═══ Records for the task

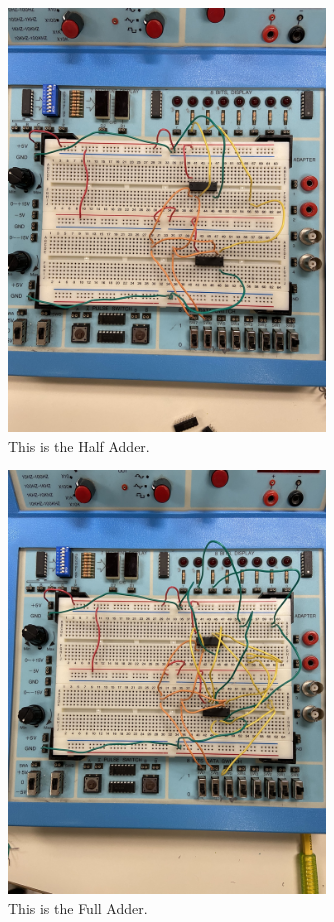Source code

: \documentclass[11pt]{article}
\begin{document}
\begin{figure}[ht]\centering
	\includegraphics[width=0.75\textwidth, angle = 270]{Half Adder}
	\caption{This is the Half Adder.}
	\label{fig:original_logo}			%
\end{figure}

\begin{figure}[ht]\centering
	\includegraphics[width=0.75\textwidth, angle = 270]{Full Adder}
	\caption{This is the Full Adder.}
	\label{fig:original_logo}			%
\end{figure}
\end{document}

══════

> [Problem requirements] Copy every line of the data above in which the string "Adder" appears.

> [Response area]
	\includegraphics[width=0.75\textwidth, angle = 270]{Half Adder}
	\caption{This is the Half Adder.}
	\includegraphics[width=0.75\textwidth, angle = 270]{Full Adder}
	\caption{This is the Full Adder.}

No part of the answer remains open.